## [What is required]
Pull every line holding the word "ethSigners" out of the data and copy it.

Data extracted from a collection
━━━━━━━━━━━━━━━━

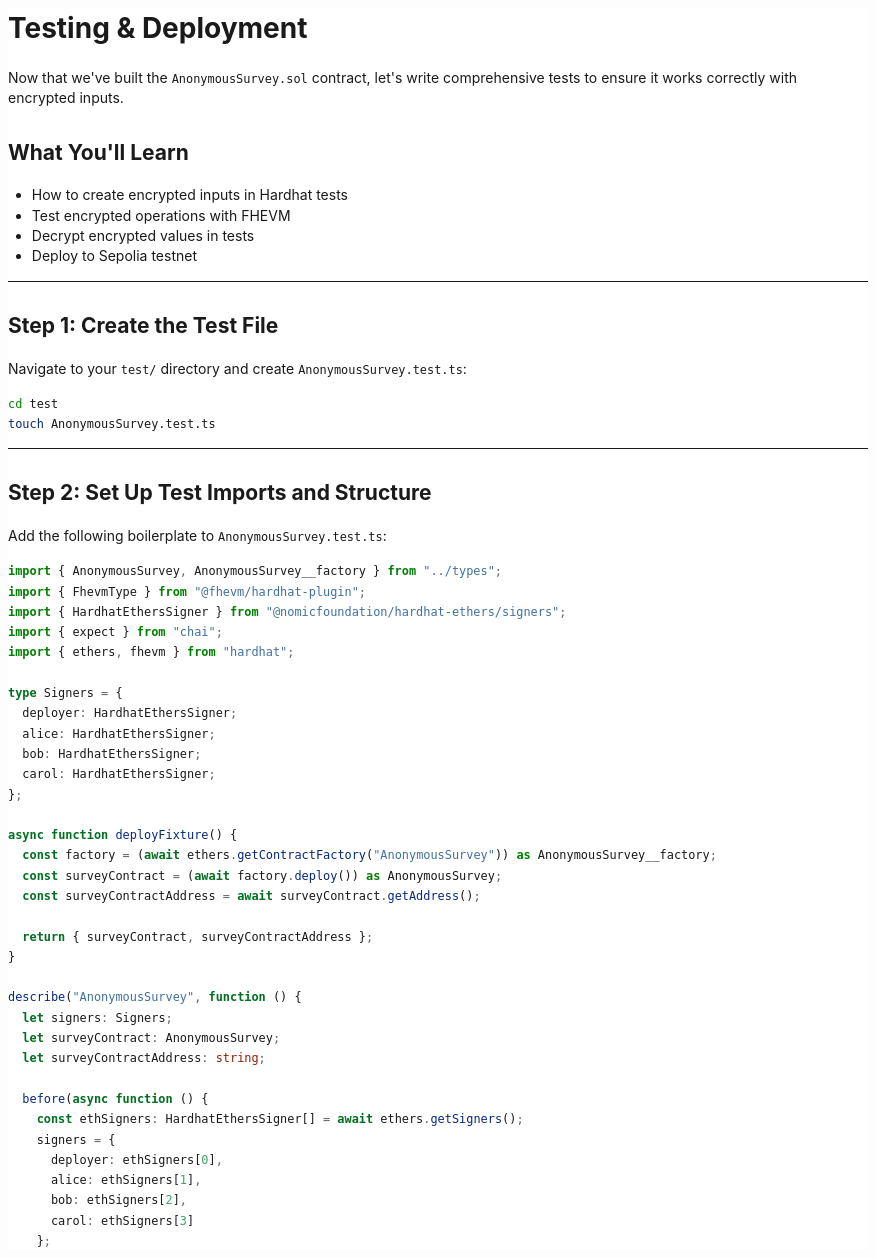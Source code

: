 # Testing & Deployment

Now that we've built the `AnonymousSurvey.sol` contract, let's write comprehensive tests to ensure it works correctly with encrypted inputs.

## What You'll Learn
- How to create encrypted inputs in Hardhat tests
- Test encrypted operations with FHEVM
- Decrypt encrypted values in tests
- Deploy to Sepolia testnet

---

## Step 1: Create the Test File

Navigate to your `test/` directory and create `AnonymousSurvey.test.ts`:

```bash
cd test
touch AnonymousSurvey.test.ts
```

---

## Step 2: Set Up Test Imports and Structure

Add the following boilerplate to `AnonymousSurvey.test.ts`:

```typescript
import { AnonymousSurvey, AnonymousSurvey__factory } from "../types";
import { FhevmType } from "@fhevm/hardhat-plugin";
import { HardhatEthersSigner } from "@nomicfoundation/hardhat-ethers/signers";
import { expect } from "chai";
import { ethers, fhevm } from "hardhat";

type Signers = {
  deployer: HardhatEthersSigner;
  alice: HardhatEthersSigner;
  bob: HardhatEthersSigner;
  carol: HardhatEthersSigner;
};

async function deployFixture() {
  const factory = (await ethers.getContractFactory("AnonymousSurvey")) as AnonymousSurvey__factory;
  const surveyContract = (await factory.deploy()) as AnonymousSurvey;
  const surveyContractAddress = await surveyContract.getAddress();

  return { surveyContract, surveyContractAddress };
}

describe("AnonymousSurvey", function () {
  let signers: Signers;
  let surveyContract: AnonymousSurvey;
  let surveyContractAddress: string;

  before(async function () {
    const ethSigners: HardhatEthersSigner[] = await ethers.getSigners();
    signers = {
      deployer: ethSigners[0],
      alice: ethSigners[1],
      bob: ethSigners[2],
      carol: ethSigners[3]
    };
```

━━━━━━━━━━━━━━━━

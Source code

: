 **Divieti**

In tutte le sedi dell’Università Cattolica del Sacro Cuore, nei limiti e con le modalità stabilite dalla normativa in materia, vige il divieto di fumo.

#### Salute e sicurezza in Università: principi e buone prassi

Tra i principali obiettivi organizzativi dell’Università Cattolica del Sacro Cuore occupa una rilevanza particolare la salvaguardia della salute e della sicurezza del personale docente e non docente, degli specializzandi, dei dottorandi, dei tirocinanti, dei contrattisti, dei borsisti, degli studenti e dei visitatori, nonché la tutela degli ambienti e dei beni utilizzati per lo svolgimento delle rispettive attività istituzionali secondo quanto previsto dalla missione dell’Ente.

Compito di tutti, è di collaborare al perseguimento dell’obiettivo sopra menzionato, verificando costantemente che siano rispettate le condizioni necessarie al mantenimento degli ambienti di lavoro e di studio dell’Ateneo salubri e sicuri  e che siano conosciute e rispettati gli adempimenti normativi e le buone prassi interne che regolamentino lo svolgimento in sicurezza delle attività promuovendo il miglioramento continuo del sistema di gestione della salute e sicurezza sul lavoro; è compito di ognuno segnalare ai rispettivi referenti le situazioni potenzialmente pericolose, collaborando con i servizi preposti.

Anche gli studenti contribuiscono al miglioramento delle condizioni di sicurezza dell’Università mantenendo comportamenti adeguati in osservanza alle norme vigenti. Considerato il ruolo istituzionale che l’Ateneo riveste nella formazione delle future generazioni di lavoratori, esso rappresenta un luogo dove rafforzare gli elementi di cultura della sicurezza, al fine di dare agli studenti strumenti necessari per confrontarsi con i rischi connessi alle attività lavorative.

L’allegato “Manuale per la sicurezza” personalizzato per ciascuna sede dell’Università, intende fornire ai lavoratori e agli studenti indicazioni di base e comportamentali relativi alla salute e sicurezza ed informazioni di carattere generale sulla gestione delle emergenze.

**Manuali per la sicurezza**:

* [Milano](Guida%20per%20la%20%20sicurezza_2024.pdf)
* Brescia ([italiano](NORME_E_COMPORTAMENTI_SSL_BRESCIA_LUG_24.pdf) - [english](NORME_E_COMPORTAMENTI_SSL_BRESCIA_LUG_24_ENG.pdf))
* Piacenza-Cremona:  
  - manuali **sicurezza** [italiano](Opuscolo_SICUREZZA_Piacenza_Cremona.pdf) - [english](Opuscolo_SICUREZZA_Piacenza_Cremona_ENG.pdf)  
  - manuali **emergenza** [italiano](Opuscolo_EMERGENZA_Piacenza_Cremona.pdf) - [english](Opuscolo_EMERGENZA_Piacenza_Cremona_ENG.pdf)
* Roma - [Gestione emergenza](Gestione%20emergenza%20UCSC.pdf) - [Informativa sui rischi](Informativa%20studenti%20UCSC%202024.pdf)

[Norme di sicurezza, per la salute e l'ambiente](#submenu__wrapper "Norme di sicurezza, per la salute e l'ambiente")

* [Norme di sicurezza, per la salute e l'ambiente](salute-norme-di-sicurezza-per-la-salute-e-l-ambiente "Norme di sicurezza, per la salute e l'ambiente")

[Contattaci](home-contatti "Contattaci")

━━━━━━━━━━━━━━━━

## [Solution to this task]
    const ethSigners: HardhatEthersSigner[] = await ethers.getSigners();
      deployer: ethSigners[0],
      alice: ethSigners[1],
      bob: ethSigners[2],
      carol: ethSigners[3]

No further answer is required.